= Paul Langevin (politician) =

Canadian politician

Paul Andre Joseph Langevin (January 15, 1942 – November 11, 2008) was a provincial politician from Alberta, Canada.

==Political career==
Langevin first ran as a Liberal candidate in the St. Paul electoral district in the 1989 Alberta general election. He was defeated by incumbent Progressive Conservative MLA John Drobot.
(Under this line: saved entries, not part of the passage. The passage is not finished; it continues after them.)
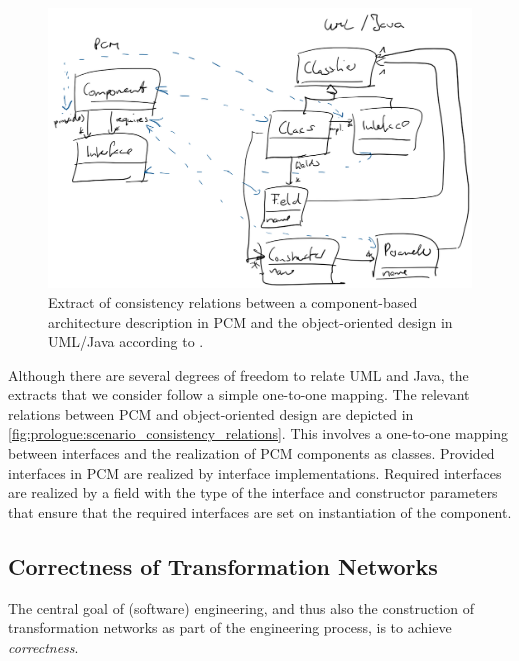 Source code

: \begin{figure}
    \centering
    \includegraphics[width=\textwidth]{figures/prologue/scenario_consistency_relations.png}
    \caption[Consistency relation for \acrshort{PCM} and \gls{UML}/Java]{Extract of consistency relations between a component-based architecture description in \gls{PCM} and the object-oriented design in \gls{UML}/Java according to \cite{langhammer2017a}.}
    \label{fig:prologue:scenario_consistency_relations}
\end{figure}

Although there are several degrees of freedom to relate \gls{UML} and Java, the extracts that we consider follow a simple one-to-one mapping.
The relevant relations between \gls{PCM} and object-oriented design are depicted in \autoref{fig:prologue:scenario_consistency_relations}.
This involves a one-to-one mapping between interfaces and the realization of \gls{PCM} components as classes. 
Provided interfaces in \gls{PCM} are realized by interface implementations. 
Required interfaces are realized by a field with the type of the interface and constructor parameters that ensure that the required interfaces are set on instantiation of the component.

\subsection{Correctness of Transformation Networks}

The central goal of (software) engineering, and thus also the construction of transformation networks as part of the engineering process, is to achieve \emph{correctness}.

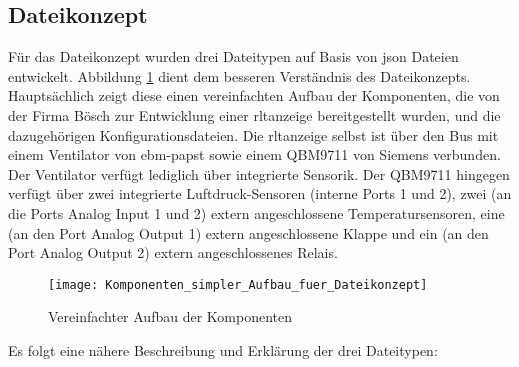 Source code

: \subsection{Dateikonzept} \label{json_config_files}
Für das Dateikonzept wurden drei Dateitypen auf Basis von \acs{json} Dateien entwickelt. Abbildung \ref{fig:vereinfachter_aufbau_dateikonzept} dient dem besseren Verständnis des Dateikonzepts. Hauptsächlich zeigt diese einen vereinfachten Aufbau der Komponenten, die von der Firma Bösch zur Entwicklung einer \acs{rltanzeige} bereitgestellt wurden, und die dazugehörigen Konfigurationsdateien. Die \acs{rltanzeige} selbst ist über den Bus mit einem Ventilator von ebm-papst sowie einem QBM9711 von Siemens verbunden. Der Ventilator verfügt lediglich über integrierte Sensorik. Der QBM9711 hingegen verfügt über zwei integrierte Luftdruck-Sensoren (interne Ports 1 und 2), zwei (an die Ports Analog Input 1 und 2) extern angeschlossene Temperatursensoren, eine (an den Port Analog Output 1) extern angeschlossene Klappe und ein (an den Port Analog Output 2) extern angeschlossenes Relais.


\begin{figure}[H]
	\centering
	\texttt{[image: Komponenten\_simpler\_Aufbau\_fuer\_Dateikonzept]}
	\caption{Vereinfachter Aufbau der Komponenten \label{fig:vereinfachter_aufbau_dateikonzept}}
\end{figure}

Es folgt eine nähere Beschreibung und Erklärung der drei Dateitypen:

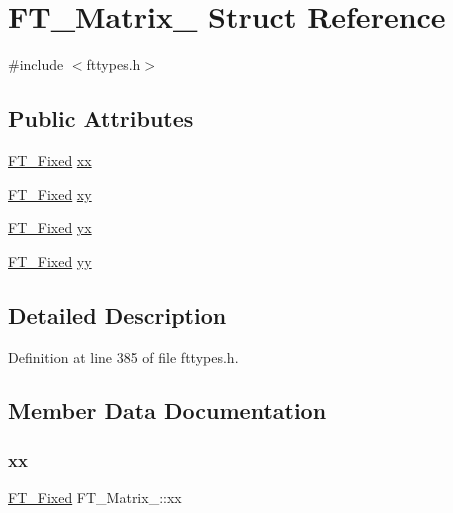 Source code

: \hypertarget{struct_f_t___matrix__}{}\section{F\+T\+\_\+\+Matrix\+\_\+ Struct Reference}
\label{struct_f_t___matrix__}


{\ttfamily \#include $<$fttypes.\+h$>$}

\subsection*{Public Attributes}
\begin{DoxyCompactItemize}
\item 
\mbox{\hyperlink{fttypes_8h_a5f5a679cc09f758efdd0d1c5feed3c3d}{F\+T\+\_\+\+Fixed}} \mbox{\hyperlink{struct_f_t___matrix___a27d51c2958634abe7bf377610e095f74}{xx}}
\item 
\mbox{\hyperlink{fttypes_8h_a5f5a679cc09f758efdd0d1c5feed3c3d}{F\+T\+\_\+\+Fixed}} \mbox{\hyperlink{struct_f_t___matrix___a7e9f439d37c00ba1a11919bcaa8937a2}{xy}}
\item 
\mbox{\hyperlink{fttypes_8h_a5f5a679cc09f758efdd0d1c5feed3c3d}{F\+T\+\_\+\+Fixed}} \mbox{\hyperlink{struct_f_t___matrix___a55792583a843a1611b43c40534a02a17}{yx}}
\item 
\mbox{\hyperlink{fttypes_8h_a5f5a679cc09f758efdd0d1c5feed3c3d}{F\+T\+\_\+\+Fixed}} \mbox{\hyperlink{struct_f_t___matrix___a689a6fd20a88238788b90c3597ee0c2a}{yy}}
\end{DoxyCompactItemize}


\subsection{Detailed Description}


Definition at line 385 of file fttypes.\+h.



\subsection{Member Data Documentation}
\mbox{\label{struct_f_t___matrix___a27d51c2958634abe7bf377610e095f74}} 
\subsubsection{\texorpdfstring{xx}{xx}}
{\footnotesize\ttfamily \mbox{\hyperlink{fttypes_8h_a5f5a679cc09f758efdd0d1c5feed3c3d}{F\+T\+\_\+\+Fixed}} F\+T\+\_\+\+Matrix\+\_\+\+::xx}



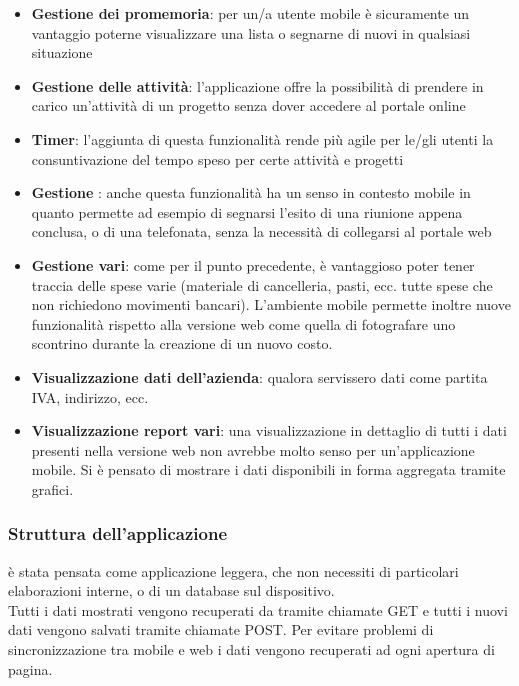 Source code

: \begin{itemize}
\item \textbf{Gestione dei promemoria}: per un/a utente mobile è sicuramente un vantaggio
poterne visualizzare una lista o segnarne di nuovi in qualsiasi situazione
\item \textbf{Gestione delle attività}: l'applicazione offre la possibilità di prendere
in carico un'attività di un progetto senza dover accedere al portale online
\item \textbf{Timer}: l'aggiunta di questa funzionalità rende più agile per le/gli utenti
la consuntivazione del tempo speso per certe attività e progetti
\item \textbf{Gestione }: anche questa funzionalità ha un senso in contesto mobile
in quanto permette ad esempio di segnarsi l'esito di una riunione appena conclusa, o di una
telefonata, senza la necessità di collegarsi al portale web
\item \textbf{Gestione  vari}: come per il punto precedente, è vantaggioso poter tener
traccia delle spese varie (materiale di cancelleria, pasti, ecc. tutte spese che non
richiedono movimenti bancari). L'ambiente mobile permette inoltre nuove funzionalità rispetto
alla versione web come quella di fotografare uno scontrino durante la creazione di un nuovo
costo.
\item \textbf{Visualizzazione dati dell'azienda}: qualora servissero dati come partita IVA,
indirizzo, ecc.
\item \textbf{Visualizzazione report vari}: una visualizzazione in dettaglio di tutti i dati
presenti nella versione web non avrebbe molto senso per un'applicazione mobile. Si è pensato
di mostrare i dati disponibili in forma aggregata tramite grafici.
\end{itemize}

\subsubsection{Struttura dell'applicazione}
\fiscoloMobile{} è stata pensata come applicazione leggera, che non necessiti di particolari
elaborazioni interne, o di un database sul dispositivo. \\
Tutti i dati mostrati vengono recuperati da \fiscoloWeb{} tramite chiamate GET e tutti i
nuovi dati vengono salvati tramite chiamate POST. Per evitare problemi di sincronizzazione
tra mobile e web i dati vengono recuperati ad ogni apertura di pagina. \\

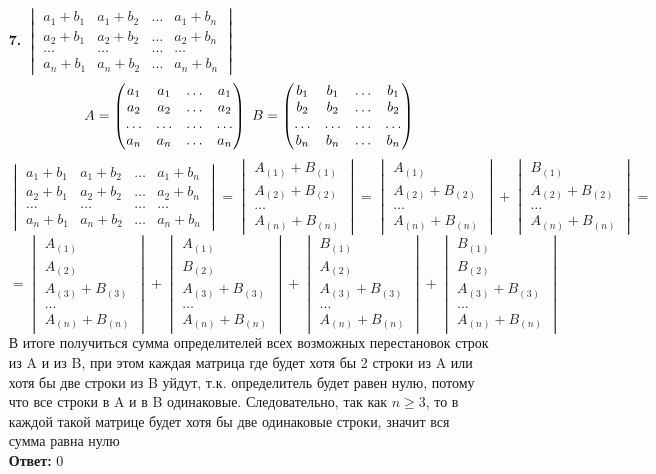 \documentclass[a4paper]{article}
\newcommand{\mat}[1]{\begin{pmatrix} #1 \end{pmatrix}}
\renewcommand{\det}[1]{\begin{vmatrix} #1 \end{vmatrix}}
\newcommand{\ts}{\text{\space}}
\renewcommand{\geq}{\geqslant}
\begin{document}
\begin{enumerate}
    \item[\textbf{7.}]$\det{a_1 + b_1 & a_1 + b_2 & \ldots & a_1 + b_n\\
	a_2 + b_1 & a_2 + b_2 & \ldots & a_2 + b_n\\
	\ldots & \ldots & \ldots & \ldots\\
	a_n + b_1 & a_n + b_2 & \ldots & a_n + b_n}$
    $$A = \mat{a_1 & a_1 & \ldots & a_1\\
	a_2 & a_2  & \ldots & a_2\\
	\ldots & \ldots & \ldots & \ldots\\
	a_n  & a_n& \ldots & a_n}\ts
    B = \mat{b_1 & b_1 & \ldots & b_1\\
	b_2 & b_2  & \ldots & b_2\\
	\ldots & \ldots & \ldots & \ldots\\
	b_n  & b_n& \ldots & b_n}$$ 
    $$\det{a_1 + b_1 & a_1 + b_2 & \ldots & a_1 + b_n\\
	a_2 + b_1 & a_2 + b_2 & \ldots & a_2 + b_n\\
	\ldots & \ldots & \ldots & \ldots\\
	a_n + b_1 & a_n + b_2 & \ldots & a_n + b_n} = \det{A_{(1)} + B_{(1)} \\ A_{(2)} + B_{(2)}\\ \dots \\ A_{(n)} + B_{(n)}} = \det{A_{(1)} \\ A_{(2)} + B_{(2)}\\ \dots \\ A_{(n)} + B_{(n)}} + \det{B_{(1)} \\ A_{(2)} + B_{(2)}\\ \dots \\ A_{(n)} + B_{(n)}} = $$
    $$= \det{A_{(1)} \\ A_{(2)}\\  A_{(3)} + B_{(3)} \\ \dots \\ A_{(n)} + B_{(n)}} + \det{A_{(1)} \\ B_{(2)}\\ A_{(3)} + B_{(3)} \\ \dots \\ A_{(n)} + B_{(n)}} + \det{B_{(1)} \\ A_{(2)}\\ A_{(3)} + B_{(3)}\\ \dots \\ A_{(n)} + B_{(n)}} + \det{B_{(1)} \\ B_{(2)}\\ A_{(3)} + B_{(3)}\\ \dots \\ A_{(n)} + B_{(n)}}$$
    В итоге получиться сумма определителей всех возможных перестановок строк из A и из B, при этом каждая матрица где будет хотя бы 2 строки из A или хотя бы две строки из B уйдут, т.к. определитель будет равен нулю, потому что все строки в A и в B одинаковые. Следовательно, так как $n\geq 3$, то в каждой такой матрице будет хотя бы две одинаковые строки, значит вся сумма равна нулю\\
    \textbf{Ответ:} $0$
\end{enumerate}
\end{document}
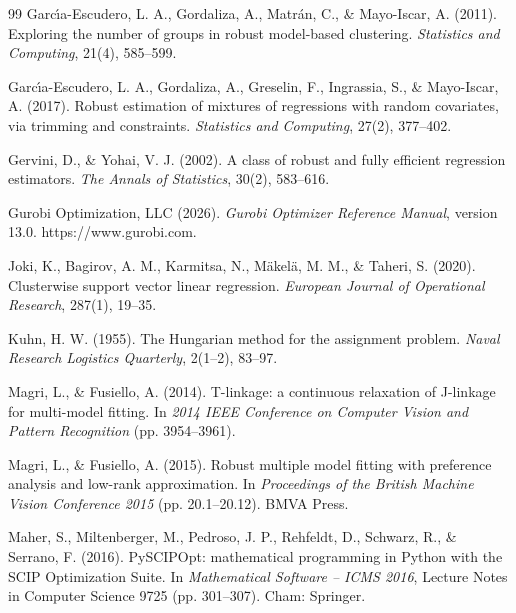 \begin{thebibliography}{99}
 Garc\'{\i}a-Escudero, L. A., Gordaliza, A., Matr\'{a}n, C., \& Mayo-Iscar, A. (2011). Exploring the number of groups in robust model-based clustering. \textit{Statistics and Computing}, 21(4), 585--599.

 Garc\'{\i}a-Escudero, L. A., Gordaliza, A., Greselin, F., Ingrassia, S., \& Mayo-Iscar, A. (2017). Robust estimation of mixtures of regressions with random covariates, via trimming and constraints. \textit{Statistics and Computing}, 27(2), 377--402.

 Gervini, D., \& Yohai, V. J. (2002). A class
of robust and fully efficient regression estimators. \textit{The Annals of Statistics}, 30(2),
583--616.

 Gurobi Optimization, LLC (2026). \textit{Gurobi Optimizer Reference Manual}, version 13.0. https://www.gurobi.com.

 Joki, K., Bagirov, A. M., Karmitsa, N., M\"{a}kel\"{a}, M. M., \& Taheri, S. (2020). Clusterwise support vector linear regression. \textit{European Journal of Operational Research}, 287(1), 19--35.

 Kuhn, H. W. (1955). The Hungarian method for the
assignment problem. \textit{Naval Research Logistics Quarterly}, 2(1--2), 83--97.

 Magri, L., \& Fusiello, A. (2014). T-linkage: a continuous relaxation of J-linkage for multi-model fitting. In \textit{2014 IEEE Conference on Computer Vision and Pattern Recognition} (pp. 3954--3961).

 Magri, L., \& Fusiello, A. (2015). Robust multiple model fitting with preference analysis and low-rank approximation. In \textit{Proceedings of the British Machine Vision Conference 2015} (pp. 20.1--20.12). BMVA Press.

 Maher, S., Miltenberger, M., Pedroso, J. P., Rehfeldt, D., Schwarz, R., \& Serrano, F. (2016). PySCIPOpt: mathematical programming in Python with the SCIP Optimization Suite. In \textit{Mathematical Software -- ICMS 2016}, Lecture Notes in Computer Science 9725 (pp. 301--307). Cham: Springer.


\end{thebibliography}
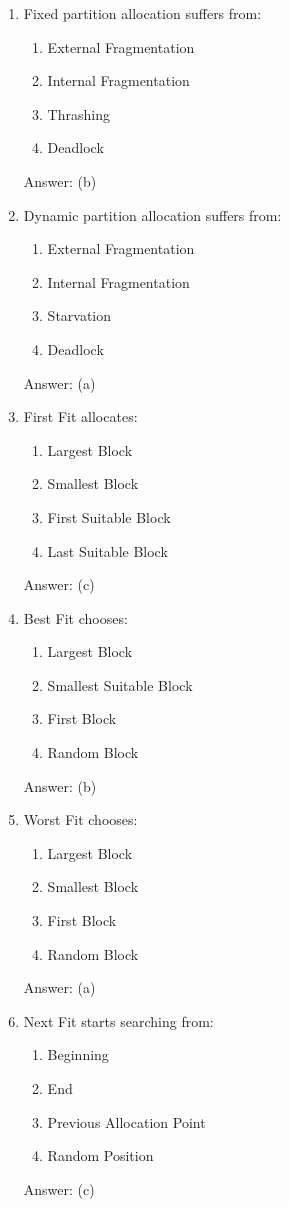 \begin{enumerate}
\item Fixed partition allocation suffers from:
\begin{enumerate}[label=(\alph*)]
\item External Fragmentation
\item Internal Fragmentation
\item Thrashing
\item Deadlock
\end{enumerate}
Answer: (b)

\item Dynamic partition allocation suffers from:
\begin{enumerate}[label=(\alph*)]
\item External Fragmentation
\item Internal Fragmentation
\item Starvation
\item Deadlock
\end{enumerate}
Answer: (a)

\item First Fit allocates:
\begin{enumerate}[label=(\alph*)]
\item Largest Block
\item Smallest Block
\item First Suitable Block
\item Last Suitable Block
\end{enumerate}
Answer: (c)

\item Best Fit chooses:
\begin{enumerate}[label=(\alph*)]
\item Largest Block
\item Smallest Suitable Block
\item First Block
\item Random Block
\end{enumerate}
Answer: (b)

\item Worst Fit chooses:
\begin{enumerate}[label=(\alph*)]
\item Largest Block
\item Smallest Block
\item First Block
\item Random Block
\end{enumerate}
Answer: (a)

\item Next Fit starts searching from:
\begin{enumerate}[label=(\alph*)]
\item Beginning
\item End
\item Previous Allocation Point
\item Random Position
\end{enumerate}
Answer: (c)


\end{enumerate}
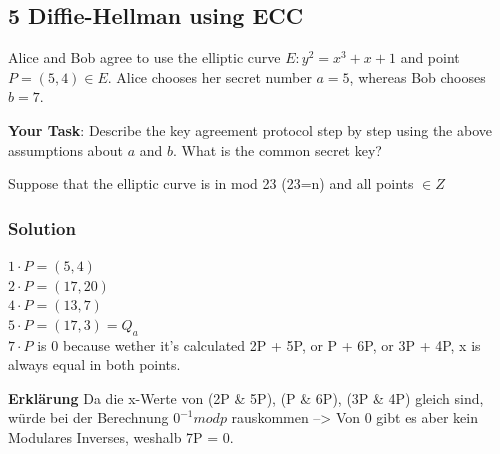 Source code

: \documentclass[11pt]{article}
\begin{document}
    \hypertarget{diffie-hellman-using-ecc}{%
\subsection{5 Diffie-Hellman using ECC}\label{diffie-hellman-using-ecc}}

Alice and Bob agree to use the elliptic curve \(E : y^2 = x^3 +x+1\) and
point \(P = (5,4) \in E\). Alice chooses her secret number \(a = 5\),
whereas Bob chooses \(b = 7\).

\textbf{Your Task}: Describe the key agreement protocol step by step
using the above assumptions about \(a\) and \(b\). What is the common
secret key?

Suppose that the elliptic curve is in mod 23 (23=n) and all points
\(\in Z\)

\hypertarget{solution}{%
\subsubsection{Solution}\label{solution}}

\(1\cdot P=(5,4)\)\\
\(2\cdot P=(17,20)\)\\
\(4\cdot P=(13,7)\)\\
\(5\cdot P=(17,3)=Q_a\)\\
\(7\cdot P\) is 0 because wether it's calculated 2P + 5P, or P + 6P, or
3P + 4P, x is always equal in both points.

\textbf{Erklärung} Da die x-Werte von (2P \& 5P), (P \& 6P), (3P \& 4P)
gleich sind, würde bei der Berechnung \(0^{-1} mod p\) rauskommen
--\textgreater{} Von 0 gibt es aber kein Modulares Inverses, weshalb 7P
= 0.
\end{document}
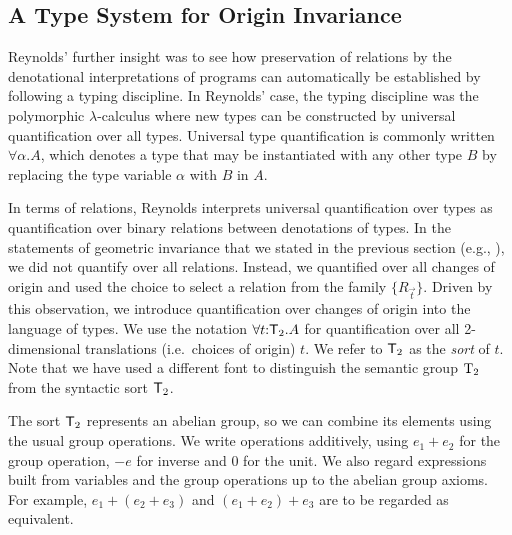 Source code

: 
\subsection{A Type System for Origin Invariance}
\label{sec:type-system-geom-intro}

Reynolds' further insight was to see how preservation of relations by
the denotational interpretations of programs can automatically be
established by following a typing discipline. In Reynolds' case, the
typing discipline was the polymorphic $\lambda$-calculus where new
types can be constructed by universal quantification over all
types. Universal type quantification is commonly written $\forall
\alpha. A$, which denotes a type that may be instantiated with any
other type $B$ by replacing the type variable $\alpha$ with $B$ in
$A$.

In terms of relations, Reynolds interprets universal quantification
over types as quantification over binary relations between denotations
of types. In the statements of geometric invariance that we stated in
the previous section (e.g., ), we
did not quantify over all relations. Instead, we quantified over all
changes of origin and used the choice to select a relation from the
family $\{R_{\vec{t}}\}$. Driven by this observation, we introduce
quantification over changes of origin into the language of types.  We
use the notation $\forall t \mathord: \mathsf{T}_2. A$ for
quantification over all 2-dimensional translations (i.e.~choices of
origin) $t$. We refer to $\mathsf{T}_2$ as the \emph{sort} of
$t$. Note that we have used a different font to distinguish the
semantic group $\mathrm{T}_2$ from the syntactic sort $\mathsf{T}_2$.

The sort $\mathsf{T}_2$ represents an abelian group, so we can combine
its elements using the usual group operations. We write operations
additively, using $e_1 + e_2$ for the group operation, $-e$ for
inverse and $0$ for the unit.  We also regard expressions built from
variables and the group operations up to the abelian group axioms. For
example, $e_1 + (e_2 + e_3)$ and $(e_1 + e_2) + e_3$ are to be
regarded as equivalent.

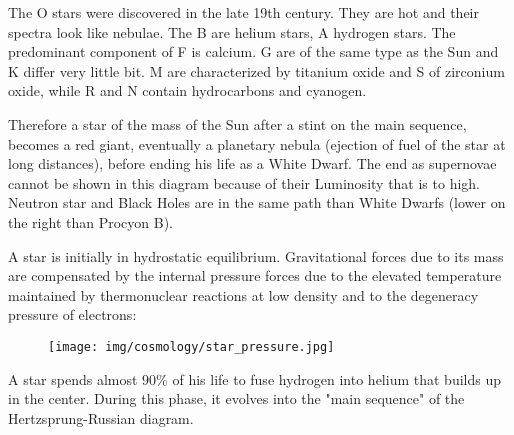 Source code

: 	The O stars were discovered in the late 19th century. They are hot and their spectra look like nebulae. The B are helium stars, A hydrogen stars. The predominant component of F is calcium. G are of the same type as the Sun and K differ very little bit. M are characterized by titanium oxide and S of zirconium oxide, while R and N contain hydrocarbons and cyanogen.
	
	Therefore a star of the mass of the Sun after a stint on the main sequence, becomes a red giant, eventually a planetary nebula (ejection of fuel of the star at long distances), before ending his life as a White Dwarf. The end as supernovae cannot be shown in this diagram because of their Luminosity that is to high. Neutron star and Black Holes are in the same path than White Dwarfs (lower on the right than Procyon B).
	
	A star is initially in hydrostatic equilibrium. Gravitational forces due to its mass are compensated by the internal pressure forces due to the elevated temperature maintained by thermonuclear reactions at low density and to the degeneracy pressure of electrons: 
	\begin{figure}[H]
		\centering
		\texttt{[image: img/cosmology/star\_pressure.jpg]}
	\end{figure}	
	A star spends almost $90\%$ of his life to fuse hydrogen into helium that builds up in the center. During this phase, it evolves into the "main sequence" of the Hertzsprung-Russian diagram.
	
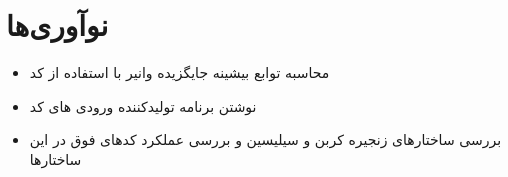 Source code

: \chapter*{نوآوری‌ها}
\begin{itemize}
\item
محاسبه توابع بیشینه جایگزیده وانیر با استفاده از کد  
\item 
نوشتن برنامه تولیدکننده ورودی های کد  
\item 
 بررسی ساختارهای زنجیره کربن و  سیلیسین و بررسی عملکرد کدهای فوق در این ساختارها 
\end{itemize} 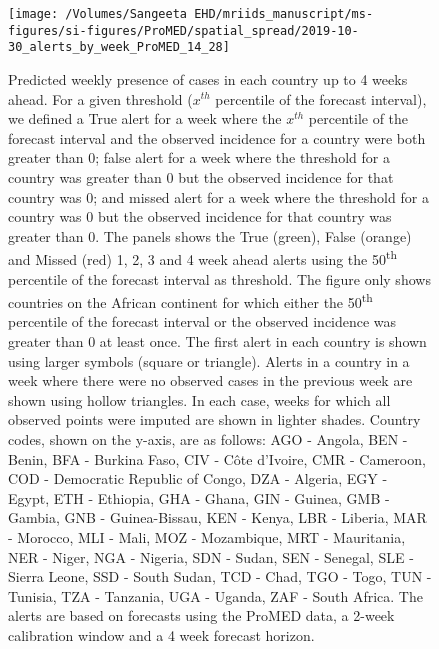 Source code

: \documentclass[9pt,twoside,lineno]{pnas-new}
\begin{document}
\begin{figure}
\centering
\texttt{[image: /Volumes/Sangeeta EHD/mriids\_manuscript/ms-figures/si-figures/ProMED/spatial\_spread/2019-10-30\_alerts\_by\_week\_ProMED\_14\_28]}
\caption{Predicted weekly presence of cases in
each country up to 4 weeks ahead. For a given threshold (\(x^{th}\)
percentile of the forecast interval), we defined a True alert for a week
where the \(x^{th}\) percentile of the forecast interval and the
observed incidence for a country were both greater than 0; false alert
for a week where the threshold for a country was greater than 0 but the
observed incidence for that country was 0; and missed alert for a week where
the threshold for a country was 0 but the observed incidence for that
country was greater than 0. The panels shows the True (green), False (orange) and
Missed (red) 1, 2, 3 and 4 week ahead alerts using the 
50\textsuperscript{th} percentile of the forecast interval as threshold. 
The figure only shows countries on the
African continent for which either the 50\textsuperscript{th}
percentile of the forecast interval or the
observed incidence was greater than 0 at least once. 
The first alert in each country is shown
using larger symbols (square or triangle). Alerts in a country in a
week where there were no observed cases in the previous week are shown
using hollow triangles. In each case, weeks for which all observed points
were imputed are shown in lighter shades.
Country codes, shown on the y-axis, are as
follows: AGO - Angola, BEN - Benin, BFA - Burkina Faso, CIV - Côte
d'Ivoire, CMR - Cameroon, COD - Democratic Republic of Congo, DZA -
Algeria, EGY - Egypt, ETH - Ethiopia, 
GHA - Ghana, GIN - Guinea, GMB - Gambia, GNB - Guinea-Bissau, 
KEN - Kenya, LBR - Liberia, MAR - Morocco, 
MLI - Mali,
MOZ - Mozambique,
MRT - Mauritania,
NER - Niger,
NGA - Nigeria,
SDN - Sudan,
SEN - Senegal,
SLE - Sierra Leone,
SSD - South Sudan,
TCD - Chad,
TGO - Togo,
TUN - Tunisia,
TZA - Tanzania,
UGA - Uganda,
ZAF - South Africa. The alerts are based on forecasts 
using the ProMED data, a 2-week calibration window and a 4 week
forecast horizon.}
\label{fig:alerts4weekahead}
\end{figure}\FloatBarrier
\end{document}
Langevin ran for the Liberals a second time and was elected to the Alberta Legislature in the 1993 Alberta general election winning the new riding of Lac La Biche-St. Paul. He won the riding defeating two other candidates in a closely contested race. In 1994 he left the Liberal caucus and sat as an Independent. On April 24, 1995 he joined the Progressive Conservatives giving up Independent status. He ran for a second term in office in the 1997 Alberta general election. He won re-election with a reduced popular vote in a six way race.

On October 5, 2000, he announced a $1.2 million project to build the Lakeland Interpretive Centre and Regional Leisure Complex and a quarter of a million dollar grant to restore the Lac La Biche Mission Historic Site as part of the provinces centennial celebrations. Langevin retired from provincial politics at dissolution of the Assembly in 2001.

==Honours==
Langevin held the Order of La Pléiade from the Assembly of La Francophonie.

On November 11, 2008, Paul Langevin died in St. Paul, Alberta, at the age of 66.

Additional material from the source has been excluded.